As I’ve been updating this book, I’ve taken a hard look at the numbers involved. I’ve also developed spreadsheets to calculate some of the more complicated formulas. I’ve learned a few things about the numbers that I’d like to share.
Let’s first look at the Guaranteed Analysis. Want to know why every pet food company tries to steer you away from using these numbers? The reality is that there’s a huge “fudge factor” built in. The pet food manufacturing process isn’t very precise or consistent, even using the latest computer manufacturing technology (which not every company uses). The biggest variations come in the ingredients. Mother Nature isn’t consistent, so ingredients like corn can have different nutrient content, and different moisture content. Suffice it to say that there are plenty of variables, and they all come into play to make each batch of food slightly different than the last one.
Because of these differences, there has to be enough room in the Guaranteed Analysis so the manufacturer doesn’t bust out beyond the limit he’s guaranteeing and violate the law. In other words, if the protein level in the final product ranges from 26.8% to 27.8%, the manufacturer will give himself some breathing room and put 26% on the label as the guaranteed minimum. The same goes for the minimum level of fat, and the maximum levels of fiber and moisture.
Here are some examples of the Guaranteed Analysis and the reality, which is the Average Analysis – several samples analyzed and averaged:
Those discrepancies affect other numbers, too. The best way to determine the Metabolizable Energy (kilocalories) for example, is to feed several dogs the food, collect urine and feces, and calculate what goes in versus what comes out. But that’s an expensive proposition, and generally only the larger companies will run this test. It’s much easier to use a slightly-complicated formula, called the Modified Atwater Formula, which is based on some basic knowledge of how much energy protein, fat, and carbohydrates contain.
To show you how these figures can vary, I plugged the two sets of numbers for Iams Chunks/MiniChunks into the Modified Atwater Formula. I used the ash content from the Average Anal-ysis, and the 3.3 oz. weight of a cup of the food that Iams uses.
Based on the Guaranteed Analysis, ME is 327.5 Kilocalories/cup.
Based on the Average Analysis, ME is 347.8 Kilocalories/cup.
Based on Animal Tests by Iams, ME is really 381 Kilocalories/cup.
Just to add another layer of confusion, two formulas can be used. The Atwater Formula is the one used to calculate the ME of foods for people. It assumes a high level of digestibility. The Modified Atwater Formula includes adjustments for lower quality ingredients, such as those traditionally included in pet food. The problem is that some foods (especially raw meat diets, high meat content commercial foods, most canned petfoods and baked foods) are more digestible than ever before. Should we use the Atwater Formula or the Modified Atwater Formula? Here’s what the Atwater numbers look like. You can compare them to the Modified Atwater numbers above.

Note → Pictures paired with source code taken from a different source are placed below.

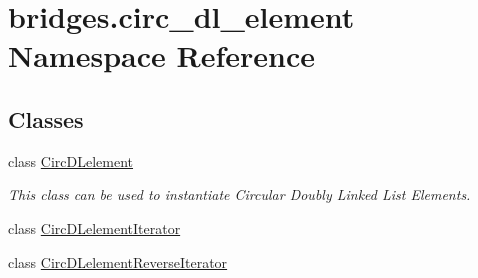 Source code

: \hypertarget{namespacebridges_1_1circ__dl__element}{}\section{bridges.\+circ\+\_\+dl\+\_\+element Namespace Reference}
\label{namespacebridges_1_1circ__dl__element}
\subsection*{Classes}
\begin{DoxyCompactItemize}
\item 
class \hyperlink{classbridges_1_1circ__dl__element_1_1_circ_d_lelement}{Circ\+D\+Lelement}
\begin{DoxyCompactList}\small\item\em This class can be used to instantiate Circular Doubly Linked List Elements. \end{DoxyCompactList}\item 
class \hyperlink{classbridges_1_1circ__dl__element_1_1_circ_d_lelement_iterator}{Circ\+D\+Lelement\+Iterator}
\item 
class \hyperlink{classbridges_1_1circ__dl__element_1_1_circ_d_lelement_reverse_iterator}{Circ\+D\+Lelement\+Reverse\+Iterator}
\end{DoxyCompactItemize}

Based on the Guaranteed Analysis, ME is 364.3 Kilocalories/cup.
Based on the Average Analysis, ME is 386.6 Kilocalories/cup.
As you can see, the Atwater Formula using the Actual Analy-sis figures is almost exactly what the Animal Tests showed the real ME is. To me, that says that this food is made with the equivalent of human-grade food, at least when it comes to providing ME.
The moral of this story is that the Guaranteed Analysis has a wide margin of error built in, and isn’t a great set of numbers to use for comparison. The Average Analysis is much more accurate, but much harder to extract from the petfood companies. Iams has their numbers and plenty of other data on their website (www. iams.com), but you may have to call the other companies to get the Average Analysis for other brands.
The other moral of the story is that the ME should also be considered a guideline, and another piece of the puzzle. In the example above, there was a 14% difference between the standard calculation and the real, Average Analysis-based ME.
In our reviews, the ME shown is either the number supplied by the manufacturer (which could be by calculation or by feeding trial), or one that we calculated using Modified Atwater. We ran into some cases where the manufacturer didn’t have a clue how to calculate the ME, and others where our calculations were much more accurate than theirs. We provide the numbers in which we have the most confidence. For raw food diets, we provide both Modified Atwater and plain-old Atwater numbers.